Later that night the phone was ringing to the sweet song I've Loved You For a Thousand Years. That song always reminded me why I liked Charles so much. The way he talked to me, the way his blue-grey eyes sparkled, the way his dark brown hair was perfect. I just wanted to be with him forever, but I didn't want to talk to him. So I ignored the call. I felt so sad and dead inside. What was he going to do I thought. Does he like me a lot? Does he like me at all? Am I just a friend? I just don't know. Sigh.
So the next day I was walking through the park and there he was, Charles. He wasn't happy. Did I hurt his feelings? Did he never want to speak to me again? I didn't know, so I went over and tried to talk to him.
"What's wrong Charles?" I asked sadly.
"Nothing." he said annoyed.
"Charles I am sorry.

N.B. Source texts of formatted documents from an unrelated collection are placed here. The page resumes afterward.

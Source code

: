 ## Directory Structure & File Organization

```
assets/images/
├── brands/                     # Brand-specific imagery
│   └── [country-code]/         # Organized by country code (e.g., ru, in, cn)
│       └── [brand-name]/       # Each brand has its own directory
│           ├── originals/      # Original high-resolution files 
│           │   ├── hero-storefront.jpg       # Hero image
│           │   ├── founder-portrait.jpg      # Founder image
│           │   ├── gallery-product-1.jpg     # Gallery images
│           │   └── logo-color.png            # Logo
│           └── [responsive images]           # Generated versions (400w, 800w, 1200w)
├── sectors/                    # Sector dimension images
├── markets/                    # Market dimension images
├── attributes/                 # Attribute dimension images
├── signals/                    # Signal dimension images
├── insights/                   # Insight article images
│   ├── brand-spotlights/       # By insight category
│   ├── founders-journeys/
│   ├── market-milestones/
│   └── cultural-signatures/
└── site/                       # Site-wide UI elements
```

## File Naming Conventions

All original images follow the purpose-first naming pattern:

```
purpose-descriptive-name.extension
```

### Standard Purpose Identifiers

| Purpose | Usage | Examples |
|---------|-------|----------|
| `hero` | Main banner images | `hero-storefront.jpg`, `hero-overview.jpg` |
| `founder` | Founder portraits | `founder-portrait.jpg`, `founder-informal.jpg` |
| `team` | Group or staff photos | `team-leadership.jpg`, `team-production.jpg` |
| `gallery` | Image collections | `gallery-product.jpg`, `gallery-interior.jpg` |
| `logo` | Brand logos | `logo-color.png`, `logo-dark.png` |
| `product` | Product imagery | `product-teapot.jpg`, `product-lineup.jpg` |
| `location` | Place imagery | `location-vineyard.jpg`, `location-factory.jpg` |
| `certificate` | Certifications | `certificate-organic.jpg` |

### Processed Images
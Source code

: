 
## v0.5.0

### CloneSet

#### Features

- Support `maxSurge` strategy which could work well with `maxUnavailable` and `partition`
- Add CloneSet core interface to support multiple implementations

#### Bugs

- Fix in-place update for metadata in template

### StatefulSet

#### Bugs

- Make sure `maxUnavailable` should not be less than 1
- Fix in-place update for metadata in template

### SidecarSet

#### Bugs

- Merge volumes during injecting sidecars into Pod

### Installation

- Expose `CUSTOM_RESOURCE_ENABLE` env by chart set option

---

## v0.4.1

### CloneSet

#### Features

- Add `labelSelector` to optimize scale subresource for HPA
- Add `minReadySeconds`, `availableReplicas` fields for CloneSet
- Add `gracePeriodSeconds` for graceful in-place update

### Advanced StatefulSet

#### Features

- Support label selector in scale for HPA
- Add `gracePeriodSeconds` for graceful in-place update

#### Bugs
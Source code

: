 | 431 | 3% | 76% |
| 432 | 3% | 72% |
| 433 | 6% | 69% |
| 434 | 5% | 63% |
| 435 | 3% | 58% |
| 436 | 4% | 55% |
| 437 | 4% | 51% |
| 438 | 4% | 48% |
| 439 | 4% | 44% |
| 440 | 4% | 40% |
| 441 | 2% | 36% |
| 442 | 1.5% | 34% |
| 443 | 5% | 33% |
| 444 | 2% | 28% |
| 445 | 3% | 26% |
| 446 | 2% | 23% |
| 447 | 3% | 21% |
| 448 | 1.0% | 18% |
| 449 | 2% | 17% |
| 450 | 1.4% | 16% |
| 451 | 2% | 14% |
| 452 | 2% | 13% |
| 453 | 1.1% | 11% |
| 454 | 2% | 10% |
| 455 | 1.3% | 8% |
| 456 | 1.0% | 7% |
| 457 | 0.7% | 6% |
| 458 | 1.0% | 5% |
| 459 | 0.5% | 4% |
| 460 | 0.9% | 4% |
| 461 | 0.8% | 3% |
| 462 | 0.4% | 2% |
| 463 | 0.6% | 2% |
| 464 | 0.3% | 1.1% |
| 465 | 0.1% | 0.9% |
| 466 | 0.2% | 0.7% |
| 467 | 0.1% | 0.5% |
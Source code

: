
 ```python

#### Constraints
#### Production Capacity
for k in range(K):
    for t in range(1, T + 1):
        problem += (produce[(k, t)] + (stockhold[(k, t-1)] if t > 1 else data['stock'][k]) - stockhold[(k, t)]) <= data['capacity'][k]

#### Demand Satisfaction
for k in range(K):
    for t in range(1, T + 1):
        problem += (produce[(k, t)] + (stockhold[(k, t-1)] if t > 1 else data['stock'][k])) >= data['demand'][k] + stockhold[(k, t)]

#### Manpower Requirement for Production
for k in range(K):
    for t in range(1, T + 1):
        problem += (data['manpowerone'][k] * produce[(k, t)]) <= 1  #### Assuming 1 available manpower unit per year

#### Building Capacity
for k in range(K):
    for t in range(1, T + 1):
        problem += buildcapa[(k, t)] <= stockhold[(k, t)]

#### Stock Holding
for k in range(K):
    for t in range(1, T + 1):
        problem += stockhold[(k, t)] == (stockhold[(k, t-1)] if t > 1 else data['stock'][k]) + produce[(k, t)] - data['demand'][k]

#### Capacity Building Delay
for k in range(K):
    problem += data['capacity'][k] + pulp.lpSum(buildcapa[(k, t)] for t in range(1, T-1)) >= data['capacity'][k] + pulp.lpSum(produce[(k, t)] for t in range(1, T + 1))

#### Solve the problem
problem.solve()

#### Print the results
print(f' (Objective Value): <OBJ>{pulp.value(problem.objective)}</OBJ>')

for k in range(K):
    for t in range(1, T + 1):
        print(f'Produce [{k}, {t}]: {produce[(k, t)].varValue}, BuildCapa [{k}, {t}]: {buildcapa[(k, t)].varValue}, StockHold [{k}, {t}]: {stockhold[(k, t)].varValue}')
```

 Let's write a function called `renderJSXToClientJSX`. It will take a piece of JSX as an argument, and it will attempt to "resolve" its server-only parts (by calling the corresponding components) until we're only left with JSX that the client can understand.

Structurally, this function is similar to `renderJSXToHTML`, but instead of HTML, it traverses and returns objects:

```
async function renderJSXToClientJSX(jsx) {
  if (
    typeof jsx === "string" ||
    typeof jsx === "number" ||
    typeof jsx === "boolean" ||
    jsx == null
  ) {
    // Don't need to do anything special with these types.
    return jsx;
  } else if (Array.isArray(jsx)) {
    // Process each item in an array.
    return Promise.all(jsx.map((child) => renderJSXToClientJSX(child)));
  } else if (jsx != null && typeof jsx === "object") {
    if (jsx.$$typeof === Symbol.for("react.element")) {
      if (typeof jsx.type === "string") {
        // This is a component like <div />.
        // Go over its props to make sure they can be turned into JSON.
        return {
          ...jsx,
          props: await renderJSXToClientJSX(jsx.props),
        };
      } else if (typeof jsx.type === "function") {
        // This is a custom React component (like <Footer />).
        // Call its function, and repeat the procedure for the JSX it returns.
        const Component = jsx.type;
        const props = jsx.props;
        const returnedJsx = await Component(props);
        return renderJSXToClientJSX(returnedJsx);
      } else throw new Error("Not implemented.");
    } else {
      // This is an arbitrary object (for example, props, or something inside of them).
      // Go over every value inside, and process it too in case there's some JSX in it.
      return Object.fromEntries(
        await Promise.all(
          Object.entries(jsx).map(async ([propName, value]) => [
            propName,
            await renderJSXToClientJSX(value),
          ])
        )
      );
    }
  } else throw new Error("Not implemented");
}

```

I just got mad at you because you always leave. Where do you go?"
"No where. I just sometimes need to leave. My dad was in the war and he is really sick. I need to visit him sometimes."
"Oh. I am so very sorry. Please forgive me. I am sorry."
"Your fine you didn't know."
"Well good night."
The next day, I woke up and I felt horrrible so I went over to Charles' house. It was so cold outside it was snowing again. It looked so beautiful. That reminded me of when I first met Charles and when we went skating. He thought I was great. I didn't think so. Maybe he really does care about me. I don't know. He is so sweet, nice, kind, romantic, and dreamy. What would I do without him? Maybe I should tell him that.
When I had arrived at his house, I knocked on the door. His father came to the door and answered it.
"Hello." he said
"Hello. Are you Charles' dad?"
"What? I thought you were sick."
"No. Where did you get that from?"
Then Charles came running down the stairs. As he came down, tears started to fog up my eyes.
Charles yelled, "It's not what it looks like!"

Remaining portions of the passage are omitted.